Western Southern Life Insurance Company v. Webster, 189 S.W. 429, L.R.A. 1917B 375, 376.
If a contract is against public policy, the courts will not lend their aid to its enforcement.
Howe's Executor v. Griffin's Admr., 26 Ky. 373, 103 S.W. 714, 128 A.S.R. 296.
Life insurance is protection given to one person against the damage he may suffer through the death of another, and hence that where this element of protecting is wanting the insurance is a wagering contract.
Fuller v. Met. Life Insurance Company, 70 Conn. 647, 41 A. 4.

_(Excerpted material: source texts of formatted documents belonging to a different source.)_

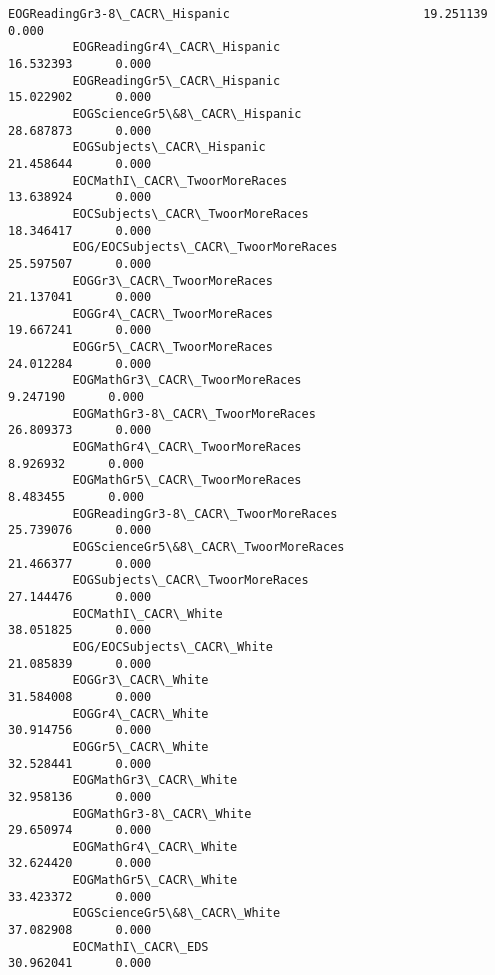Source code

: \documentclass[11pt]{article}
\begin{document}
\begin{Verbatim}[commandchars=\\\{\}]
         EOGReadingGr3-8\_CACR\_Hispanic                           19.251139      0.000   
         EOGReadingGr4\_CACR\_Hispanic                             16.532393      0.000   
         EOGReadingGr5\_CACR\_Hispanic                             15.022902      0.000   
         EOGScienceGr5\&8\_CACR\_Hispanic                           28.687873      0.000   
         EOGSubjects\_CACR\_Hispanic                               21.458644      0.000   
         EOCMathI\_CACR\_TwoorMoreRaces                            13.638924      0.000   
         EOCSubjects\_CACR\_TwoorMoreRaces                         18.346417      0.000   
         EOG/EOCSubjects\_CACR\_TwoorMoreRaces                     25.597507      0.000   
         EOGGr3\_CACR\_TwoorMoreRaces                              21.137041      0.000   
         EOGGr4\_CACR\_TwoorMoreRaces                              19.667241      0.000   
         EOGGr5\_CACR\_TwoorMoreRaces                              24.012284      0.000   
         EOGMathGr3\_CACR\_TwoorMoreRaces                           9.247190      0.000   
         EOGMathGr3-8\_CACR\_TwoorMoreRaces                        26.809373      0.000   
         EOGMathGr4\_CACR\_TwoorMoreRaces                           8.926932      0.000   
         EOGMathGr5\_CACR\_TwoorMoreRaces                           8.483455      0.000   
         EOGReadingGr3-8\_CACR\_TwoorMoreRaces                     25.739076      0.000   
         EOGScienceGr5\&8\_CACR\_TwoorMoreRaces                     21.466377      0.000   
         EOGSubjects\_CACR\_TwoorMoreRaces                         27.144476      0.000   
         EOCMathI\_CACR\_White                                     38.051825      0.000   
         EOG/EOCSubjects\_CACR\_White                              21.085839      0.000   
         EOGGr3\_CACR\_White                                       31.584008      0.000   
         EOGGr4\_CACR\_White                                       30.914756      0.000   
         EOGGr5\_CACR\_White                                       32.528441      0.000   
         EOGMathGr3\_CACR\_White                                   32.958136      0.000   
         EOGMathGr3-8\_CACR\_White                                 29.650974      0.000   
         EOGMathGr4\_CACR\_White                                   32.624420      0.000   
         EOGMathGr5\_CACR\_White                                   33.423372      0.000   
         EOGScienceGr5\&8\_CACR\_White                              37.082908      0.000   
         EOCMathI\_CACR\_EDS                                       30.962041      0.000   

\end{Verbatim}
\end{document}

Our own state holds that a divorce does not terminate insurable interest, but we have not found any case that denied the right of the insured where proper application and proper form had been made to reform the insurance contract so as to change the beneficiary, following a divorce, even where the right to change the beneficiary had not been reserved.
Grego v. Grego, 28 So. 817, 78 Miss. 443.
The amount of a creditor's insurable interest is the amount of his debt.
Crotty v. Union Mutual Life Insurance Company, 144 U.S. 621, 36 L.Ed. 566.
A corporation has no insurable interest in the life of one of its stockholders who is not indebted to it.
Elliott on Contracts, 4075; Tate v. Commercial Building Association, 97 Va. 74, 75 A.S.R. 770, 33 S.E. 382.
A corporation has an insurable interest in the life of its president, general manager. However, a corporation does not have an insurable interest in the life of a director merely by virtue of his position as such and in the absence of additional circumstances; an association or society is held to be without insurable interest in the life of a member or a stockholder.
36 C.J. 396, 397.
A contract of insurance is purely a business adventure, not founded on any philanthropic or charitable purpose, and the design and purpose of all insurance companies and the dominant and characteristic feature of its contract is the granting of an indemnity or security against loss for a stipulated consideration.
Com v. Equitable Beneficial Asso., 137 Pa. 412, 18 A. 1112.
Life and accident insurance is a contract whereby one party for a stipulated consideration agrees to indemnify another against injury by accident, or death from any cause not excepted in the contract.
State v. Pittsburg, etc. Railway Company, 68 Ohio State 9, 67 N.E. 93, 96 A.S.R. 635, 639.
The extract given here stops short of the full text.